■ **Given data**
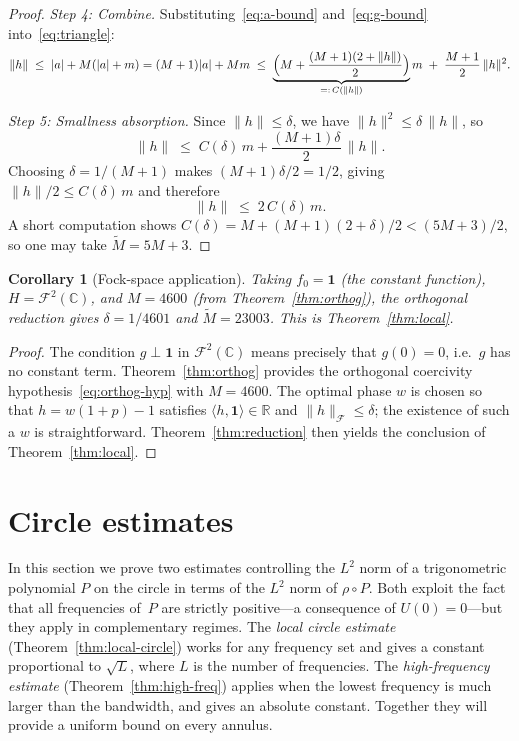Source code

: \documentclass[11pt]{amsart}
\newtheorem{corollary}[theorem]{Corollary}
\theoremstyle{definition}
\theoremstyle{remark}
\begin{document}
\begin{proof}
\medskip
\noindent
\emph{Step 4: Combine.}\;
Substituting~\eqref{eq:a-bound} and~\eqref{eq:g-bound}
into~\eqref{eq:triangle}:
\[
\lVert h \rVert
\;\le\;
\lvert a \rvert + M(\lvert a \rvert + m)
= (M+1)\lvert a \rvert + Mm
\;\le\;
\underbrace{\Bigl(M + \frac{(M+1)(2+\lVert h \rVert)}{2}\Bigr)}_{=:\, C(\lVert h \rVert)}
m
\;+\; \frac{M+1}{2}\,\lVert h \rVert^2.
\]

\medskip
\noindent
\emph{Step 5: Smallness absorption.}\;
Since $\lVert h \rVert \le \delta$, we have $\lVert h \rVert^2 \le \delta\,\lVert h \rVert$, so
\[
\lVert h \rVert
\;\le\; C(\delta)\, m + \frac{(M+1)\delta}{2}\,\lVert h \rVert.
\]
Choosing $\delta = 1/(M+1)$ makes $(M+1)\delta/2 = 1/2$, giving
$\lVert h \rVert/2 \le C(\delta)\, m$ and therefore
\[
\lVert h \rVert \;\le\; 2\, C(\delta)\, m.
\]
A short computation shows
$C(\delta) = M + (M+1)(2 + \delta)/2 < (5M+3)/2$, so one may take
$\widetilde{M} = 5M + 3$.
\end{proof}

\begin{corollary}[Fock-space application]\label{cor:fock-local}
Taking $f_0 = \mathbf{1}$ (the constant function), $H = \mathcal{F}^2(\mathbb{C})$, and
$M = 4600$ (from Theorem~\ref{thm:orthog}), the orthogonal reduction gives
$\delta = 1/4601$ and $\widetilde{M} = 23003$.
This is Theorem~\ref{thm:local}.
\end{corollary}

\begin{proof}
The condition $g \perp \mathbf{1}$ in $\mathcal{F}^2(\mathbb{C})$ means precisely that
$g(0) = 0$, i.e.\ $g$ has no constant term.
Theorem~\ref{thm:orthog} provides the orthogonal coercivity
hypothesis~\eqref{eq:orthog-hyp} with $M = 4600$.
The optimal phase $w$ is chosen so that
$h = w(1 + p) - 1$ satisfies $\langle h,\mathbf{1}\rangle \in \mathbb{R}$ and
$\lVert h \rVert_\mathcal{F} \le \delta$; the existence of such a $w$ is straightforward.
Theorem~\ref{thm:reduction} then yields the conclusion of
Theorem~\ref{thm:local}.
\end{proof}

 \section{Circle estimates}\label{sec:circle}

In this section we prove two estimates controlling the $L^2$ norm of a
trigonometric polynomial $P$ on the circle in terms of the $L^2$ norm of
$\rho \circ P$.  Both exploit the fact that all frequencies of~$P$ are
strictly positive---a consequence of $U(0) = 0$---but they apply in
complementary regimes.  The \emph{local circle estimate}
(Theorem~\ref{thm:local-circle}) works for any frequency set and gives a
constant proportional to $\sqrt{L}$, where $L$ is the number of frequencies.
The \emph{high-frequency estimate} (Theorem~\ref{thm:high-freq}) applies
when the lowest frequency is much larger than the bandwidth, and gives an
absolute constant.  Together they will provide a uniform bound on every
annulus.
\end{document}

■ **Exercise prompt**
You are asked to reproduce word for word the line containing "no constant term." and every subsequent line through the end of the entries.

■ **Task solution**
$g(0) = 0$, i.e.\ $g$ has no constant term.
Theorem~\ref{thm:orthog} provides the orthogonal coercivity
hypothesis~\eqref{eq:orthog-hyp} with $M = 4600$.
The optimal phase $w$ is chosen so that
$h = w(1 + p) - 1$ satisfies $\langle h,\mathbf{1}\rangle \in \mathbb{R}$ and
$\lVert h \rVert_\mathcal{F} \le \delta$; the existence of such a $w$ is straightforward.
Theorem~\ref{thm:reduction} then yields the conclusion of
Theorem~\ref{thm:local}.
\end{proof}

 \section{Circle estimates}\label{sec:circle}

In this section we prove two estimates controlling the $L^2$ norm of a
trigonometric polynomial $P$ on the circle in terms of the $L^2$ norm of
$\rho \circ P$.  Both exploit the fact that all frequencies of~$P$ are
strictly positive---a consequence of $U(0) = 0$---but they apply in
complementary regimes.  The \emph{local circle estimate}
(Theorem~\ref{thm:local-circle}) works for any frequency set and gives a
constant proportional to $\sqrt{L}$, where $L$ is the number of frequencies.
The \emph{high-frequency estimate} (Theorem~\ref{thm:high-freq}) applies
when the lowest frequency is much larger than the bandwidth, and gives an
absolute constant.  Together they will provide a uniform bound on every
annulus.
\end{document}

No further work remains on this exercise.